If that sounds familiar…. well, Cooper is more than generous about the debt J.K. Rowling and company owe to her work.

“The dark and the light have always been with us and always will be,” she says, simply.

She also hardly considers herself a pioneer in children’s fantasy: “I think you will find an awful lot of us have never thought, ‘I am writing a children’s book’ — we’re just writing the books. Maurice Sendak used to be very vehement about this. We write the books we want to write for ourselves, and often we’re writing them for the child we used to be that is still alive inside our heads.”

Cooper credits her childhood experiences for the extensive use of history in her work, which draws from everything from Arthurian legend to figures from Celtic and Irish mythology such as The Mabinogion.

“It’s partly England, I think — when you grow up in an area with 10,000 years of history around you,” Cooper says. “When I was a kid, I’d walk to school every day past a grassy mound that was an Iron Age fort, and I had a view of a castle that was 900 years old from my bedroom window, and a farmer dug up a Roman path and pavement in a field. Things like that, you take them for granted. So you have a sense of time as well as place, I think. And if you’re born to be a writer, it affects the type of imagination you have, I’m guessing.”

The turbulent world in which she was raised also influenced the darkness in her works, which often seen children beset upon by monstrous beings of pure evil: “If you grew up in England when I did, then you grew up in a really terrifying environment, the way children in the Middle East do today, because WWII was going on and people were trying to bomb you. So that sense of terror is imbued in you like the sense of history that’s in the land.

And a few encounters with living legends didn’t hurt: “I studied at the University of Oxford, and the English syllabus stopped at 1832, because there were two gentlemen named Tolkien and C.S. Lewis who had resisted taking it any further — they were both teaching there and we went to their lectures.
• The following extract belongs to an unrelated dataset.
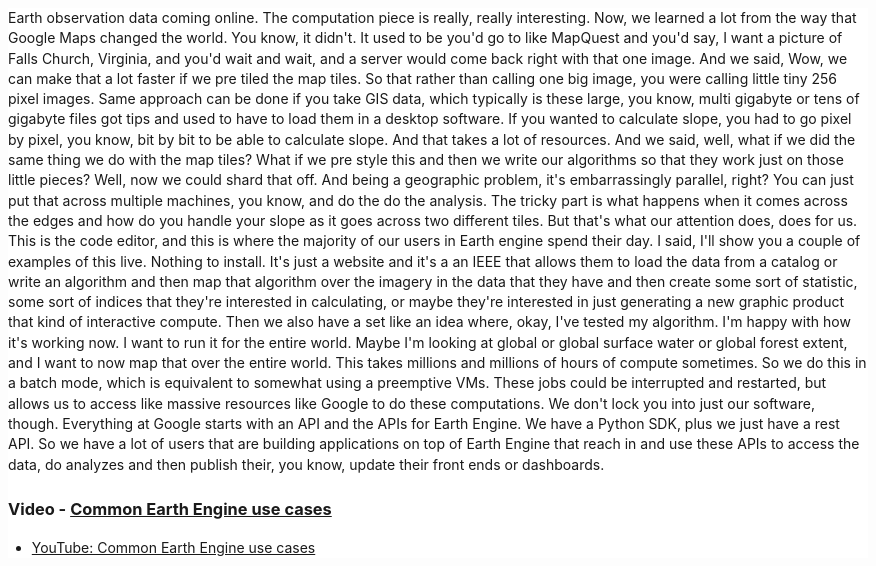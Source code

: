Earth observation data coming online. The computation piece is really, really interesting. Now, we learned a lot from the way that Google Maps changed the world. You know, it didn't. It used to be you'd go to like MapQuest and you'd say, I want a picture of Falls Church, Virginia, and you'd wait and wait, and a server would come back right with that one image. And we said, Wow, we can make that a lot faster if we pre tiled the map tiles. So that rather than calling one big image, you were calling little tiny 256 pixel images. Same approach can be done if you take GIS data, which typically is these large, you know, multi gigabyte or tens of gigabyte files got tips and used to have to load them in a desktop software. If you wanted to calculate slope, you had to go pixel by pixel, you know, bit by bit to be able to calculate slope. And that takes a lot of resources. And we said, well, what if we did the same thing we do with the map tiles? What if we pre style this and then we write our algorithms so that they work just on those little pieces? Well, now we could shard that off. And being a geographic problem, it's embarrassingly parallel, right? You can just put that across multiple machines, you know, and do the do the analysis. The tricky part is what happens when it comes across the edges and how do you handle your slope as it goes across two different tiles. But that's what our attention does, does for us. This is the code editor, and this is where the majority of our users in Earth engine spend their day. I said, I'll show you a couple of examples of this live. Nothing to install. It's just a website and it's a an IEEE that allows them to load the data from a catalog or write an algorithm and then map that algorithm over the imagery in the data that they have and then create some sort of statistic, some sort of indices that they're interested in calculating, or maybe they're interested in just generating a new graphic product that kind of interactive compute. Then we also have a set like an idea where, okay, I've tested my algorithm. I'm happy with how it's working now. I want to run it for the entire world. Maybe I'm looking at global or global surface water or global forest extent, and I want to now map that over the entire world. This takes millions and millions of hours of compute sometimes. So we do this in a batch mode, which is equivalent to somewhat using a preemptive VMs. These jobs could be interrupted and restarted, but allows us to access like massive resources like Google to do these computations. We don't lock you into just our software, though. Everything at Google starts with an API and the APIs for Earth Engine. We have a Python SDK, plus we just have a rest API. So we have a lot of users that are building applications on top of Earth Engine that reach in and use these APIs to access the data, do analyzes and then publish their, you know, update their front ends or dashboards.

### Video - [Common Earth Engine use cases](https://www.cloudskillsboost.google/course_templates/518/video/369038)

- [YouTube: Common Earth Engine use cases](https://www.youtube.com/watch?v=-Q9k_CL7xLM)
So we encountered, thanks to those two, things like Beowulf and Sir Gawain and the Green Knight, and above all, Shakespeare. A friend of mine once said, ‘They taught us to believe in dragons.’”

Her newest book, Ghost Hawk, explores more of American history, with minimal fantasy elements (“There’s one basic element in this book that could not happen, but otherwise it deals with human behavior”), and explores the relationship between a young Native American and an English settler.

“It’s kind of the flip side of the happy Thanksgiving story,” Cooper says.

Susan Cooper will read from Ghost Hawk at Quail Ridge Books & Music at 7 p.m. This is a signing line ticket event, with tickets available with the purchase of Ghost Hawk. For more information, visit www.quailridgebooks.com.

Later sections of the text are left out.